Ici, au bout de la rue de Rosny, vivent une vingtaine de personnes, dont huit enfants. Des Roms. Tous sont originaires de la région d’Arad, grande ville de l’ouest de la Roumanie, aux confins de la Yougoslavie et de la Hongrie, où ils vivaient du travail de la terre. Ils ont atterri sur ce terrain appartenant à la mairie après de nombreuses péripéties, abonnés aux expulsions et aux déménagements en catastrophe. Regroupés sous l’autorité d’Alex – le « chef » des lieux –, trentenaire débonnaire et débrouillard, le seul à parler français couramment, ils tentent de se construire une vie moins précaire, à l’abri des expulsions et des coups du sort. Voilà trois ans qu’ils sont ici.

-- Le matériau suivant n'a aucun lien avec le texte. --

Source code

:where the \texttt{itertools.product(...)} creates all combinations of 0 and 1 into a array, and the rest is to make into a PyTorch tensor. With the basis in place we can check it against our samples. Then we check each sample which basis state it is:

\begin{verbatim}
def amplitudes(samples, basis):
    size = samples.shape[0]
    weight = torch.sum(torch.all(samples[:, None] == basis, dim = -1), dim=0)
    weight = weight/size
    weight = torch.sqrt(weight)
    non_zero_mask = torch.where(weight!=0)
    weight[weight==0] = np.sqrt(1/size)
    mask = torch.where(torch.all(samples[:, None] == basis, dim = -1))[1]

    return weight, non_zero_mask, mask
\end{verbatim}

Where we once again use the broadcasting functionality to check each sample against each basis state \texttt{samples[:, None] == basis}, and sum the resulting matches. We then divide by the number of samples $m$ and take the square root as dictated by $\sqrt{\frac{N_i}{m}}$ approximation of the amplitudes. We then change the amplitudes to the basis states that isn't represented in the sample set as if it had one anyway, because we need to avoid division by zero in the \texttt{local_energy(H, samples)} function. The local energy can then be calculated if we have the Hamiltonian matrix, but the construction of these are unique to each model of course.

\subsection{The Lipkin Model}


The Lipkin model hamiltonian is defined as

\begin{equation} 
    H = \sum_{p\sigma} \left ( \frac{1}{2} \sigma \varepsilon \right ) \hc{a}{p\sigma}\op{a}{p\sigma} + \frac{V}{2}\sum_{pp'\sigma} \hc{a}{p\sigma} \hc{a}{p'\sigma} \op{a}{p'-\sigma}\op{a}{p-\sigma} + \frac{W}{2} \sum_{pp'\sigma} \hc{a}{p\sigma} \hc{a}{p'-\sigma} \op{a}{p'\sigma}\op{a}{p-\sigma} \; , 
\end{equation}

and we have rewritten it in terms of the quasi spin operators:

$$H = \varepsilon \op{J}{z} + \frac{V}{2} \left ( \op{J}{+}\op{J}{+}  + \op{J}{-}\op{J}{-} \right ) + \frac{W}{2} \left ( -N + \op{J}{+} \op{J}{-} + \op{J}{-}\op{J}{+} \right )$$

Ils s’y plaisent, explique Alex, retraçant les contours de leur exil autour d’un coca chaud3 : « On a connu tellement de problèmes et d’expulsions en France – à Sevran, Saint-Denis ou Argenteuil – que cet endroit paraît, en comparaison, vraiment bien. On construit quelque chose, c’est encourageant.  »

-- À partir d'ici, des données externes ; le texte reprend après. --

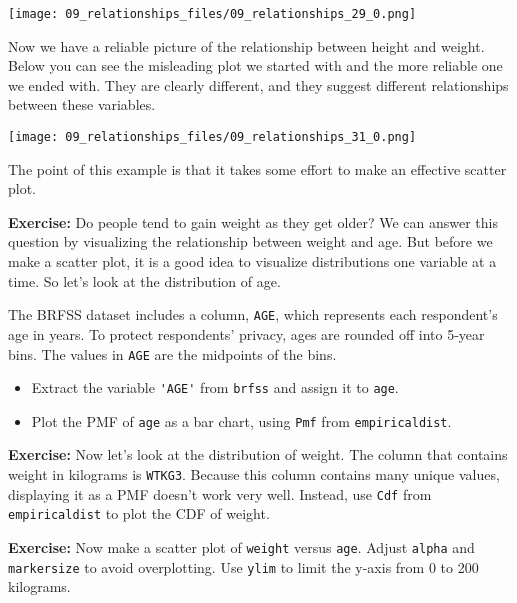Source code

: \begin{center}
\texttt{[image: 09\_relationships\_files/09\_relationships\_29\_0.png]}
\end{center}

Now we have a reliable picture of the relationship between height and
weight. Below you can see the misleading plot we started with and the
more reliable one we ended with. They are clearly different, and they
suggest different relationships between these variables.



\begin{center}
\texttt{[image: 09\_relationships\_files/09\_relationships\_31\_0.png]}
\end{center}

The point of this example is that it takes some effort to make an
effective scatter plot.

\textbf{Exercise:} Do people tend to gain weight as they get older? We
can answer this question by visualizing the relationship between weight
and age. But before we make a scatter plot, it is a good idea to
visualize distributions one variable at a time. So let's look at the
distribution of age.

The BRFSS dataset includes a column, \passthrough{\lstinline!AGE!},
which represents each respondent's age in years. To protect respondents'
privacy, ages are rounded off into 5-year bins. The values in
\passthrough{\lstinline!AGE!} are the midpoints of the bins.

\begin{itemize}
\item
  Extract the variable \passthrough{\lstinline!'AGE'!} from
  \passthrough{\lstinline!brfss!} and assign it to
  \passthrough{\lstinline!age!}.
\item
  Plot the PMF of \passthrough{\lstinline!age!} as a bar chart, using
  \passthrough{\lstinline!Pmf!} from
  \passthrough{\lstinline!empiricaldist!}.
\end{itemize}

\textbf{Exercise:} Now let's look at the distribution of weight. The
column that contains weight in kilograms is
\passthrough{\lstinline!WTKG3!}. Because this column contains many
unique values, displaying it as a PMF doesn't work very well. Instead,
use \passthrough{\lstinline!Cdf!} from
\passthrough{\lstinline!empiricaldist!} to plot the CDF of weight.

\textbf{Exercise:} Now make a scatter plot of
\passthrough{\lstinline!weight!} versus \passthrough{\lstinline!age!}.
Adjust \passthrough{\lstinline!alpha!} and
\passthrough{\lstinline!markersize!} to avoid overplotting. Use
\passthrough{\lstinline!ylim!} to limit the y-axis from 0 to 200
kilograms.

Jouxtant les cabanes, le long des murs à pêches, trois parcelles de terrain symbolisent les espoirs de la petite communauté. Les deux premières sont dédiées à l’agriculture – l’une est occupée par un grand jardin abritant des rangées de légumes bichonnés, pommes de terre, tomates, choux ; l’autre par des arbres fruitiers, pruniers, pommiers, poiriers. La troisième devrait bientôt accueillir les nouvelles cabanes – plus spacieuses, moins délabrées – censées succéder aux habitats existants. Enracinement durable ? C’est en tout cas ce qu’espèrent les habitants du lieu et ceux qui les aident. Un pari compliqué. À quelques dizaines de mètres du camp, dans les broussailles, les nombreux déchets qui jonchent le sol, reliquats d’un autre camp expulsé manu militari fin 2010, rappellent que rien n’est gagné.

« Davantage d’autonomie »

Aux côtés des Roms de la rue de Rosny, on trouve une association, Ecodrom, fondée en 2010 par Colette Lepage. Un documentaire de Laurence Doumic, De L’Autre côté de la route, retrace la naissance de la structure, initiative individuelle devenue combat collectif : habitante de Montreuil, Colette voit plusieurs familles roms s’installer en face de chez elle, sur un talus surplombant l’A86. Un beau jour, elle traverse la route et sympathise avec ces nouveaux voisins. Puis rameute d’autres habitants du quartier, désireux de donner un coup de main. Lorsque le camp – environ 150 personnes – est expulsé, Colette et ses amis se démènent pour aider une famille avec qui ils ont noué de forts liens d’amitié. De fil en aiguille naît Ecodrom, pied de nez à l’air du temps. Colette : « Dans ce contexte déplorable qu’on connaît tous – les déclarations de Sarkozy et les politiques d’expulsion –, on a cherché un moyen de pérenniser leur présence ici, de les défendre autrement.  »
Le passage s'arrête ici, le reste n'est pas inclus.